To understand the taste of a particular alcoholic beverage should be well versed in the culture of its use. The same is true for liquors. In this article we will talk how to drink liqueurs in different ways. There are several universal rules, which it is desirable to know before you open the bottle. Any liqueur can be drunk:
1. In its purest form. A great option for those who want to try the original flavor. By choosing this method, don’t forget about the following:
- sweet liquors are served for dessert as a digestif (liquor after the main meal), bitter – for an aperitif (before meals);
- need a glass 25 ml, similar to ramekin (capacity for sweet dishes) with a long stem;
- the correct serving temperature (serving) – 12-20°C (liquor should be cool, not cold);
- sweet liqueurs can be served with tea or coffee, these drinks go well with fruit;
- most liqueurs drink in one gulp, because of this after a SIP, you receive a soft, warm finish;
- liqueurs don’t mix with tobacco and cigars.
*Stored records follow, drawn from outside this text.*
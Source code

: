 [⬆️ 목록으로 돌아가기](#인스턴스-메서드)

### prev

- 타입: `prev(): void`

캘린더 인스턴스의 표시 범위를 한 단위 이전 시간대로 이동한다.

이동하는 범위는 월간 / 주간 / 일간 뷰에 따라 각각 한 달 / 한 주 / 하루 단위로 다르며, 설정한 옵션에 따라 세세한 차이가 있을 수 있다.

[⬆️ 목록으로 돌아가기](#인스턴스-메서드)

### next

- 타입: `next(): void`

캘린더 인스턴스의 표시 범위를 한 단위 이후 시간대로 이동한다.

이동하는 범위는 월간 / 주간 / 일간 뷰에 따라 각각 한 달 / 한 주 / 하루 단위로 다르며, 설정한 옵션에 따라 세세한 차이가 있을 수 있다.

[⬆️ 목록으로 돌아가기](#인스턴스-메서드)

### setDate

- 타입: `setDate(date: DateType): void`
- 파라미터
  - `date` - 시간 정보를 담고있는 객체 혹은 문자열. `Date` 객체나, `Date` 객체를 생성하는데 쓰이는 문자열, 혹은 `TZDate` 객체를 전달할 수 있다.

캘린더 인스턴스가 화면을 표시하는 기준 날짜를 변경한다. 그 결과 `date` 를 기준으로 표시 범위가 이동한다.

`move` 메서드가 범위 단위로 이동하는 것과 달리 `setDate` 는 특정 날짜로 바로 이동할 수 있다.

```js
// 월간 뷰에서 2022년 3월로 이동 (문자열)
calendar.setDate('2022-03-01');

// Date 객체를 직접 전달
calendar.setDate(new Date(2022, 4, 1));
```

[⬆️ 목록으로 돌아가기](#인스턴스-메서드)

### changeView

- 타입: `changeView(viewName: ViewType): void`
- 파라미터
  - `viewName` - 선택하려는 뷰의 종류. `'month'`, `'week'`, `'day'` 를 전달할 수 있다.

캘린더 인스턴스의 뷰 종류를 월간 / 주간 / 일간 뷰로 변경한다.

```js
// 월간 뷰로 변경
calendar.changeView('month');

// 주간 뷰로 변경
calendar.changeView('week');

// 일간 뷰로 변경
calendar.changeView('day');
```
2. Diluted. This method allows to reduce the fortress, to reduce the sweetness, bitterness or astringency, balancing the taste in its sole discretion. Dilute liquor can be water (carbonated or non-carbonated mineral water), ice, milk, cream, ice cream, hot chocolate or juices. The proportions are selected individually.
Water and ice do not spoil the taste, perfectly reducing the fortress. Elite liquors diluted with water only without gas. The addition of dairy products is appropriate for beverages based on chocolate, coffee, cocoa or cream.
To get refreshing and not cloying flavor, in liqueurs made by adding orange juice. More over other citrus fruits or unsweetened juices such as lemon or cherry.
Attention! Acidic juices cannot be added to cream liqueurs such as “Bailey” and “Sheridan’s”, as the acid instantly minimizes the cream, making the drink unsuitable for consumption.
3. In combination with another alcohol. Liqueurs mixed with whiskey, vodka, gin, rum, brandy or cognac. It turns out not so sweet but at the same time strong and aromatic drink.
Suggest to add the liqueur alcohol on the basis of which it is made. For example, “Cointreau” insist on pure alcohol, so it is best to dilute the vodka. In the “Baileys” add the whiskey, making this liqueur goes well with Irish whiskeys. “Lawyer” is diluted with aged brandy or cognac.
4. In cocktails. Approximately 30% of all alcoholic drinks contain at least one liquor that can be used as a basis, flavoring or syrup. However, often it turns out a completely different drink. The preparation of one of the most famous cocktail “piña colada” shown in the video.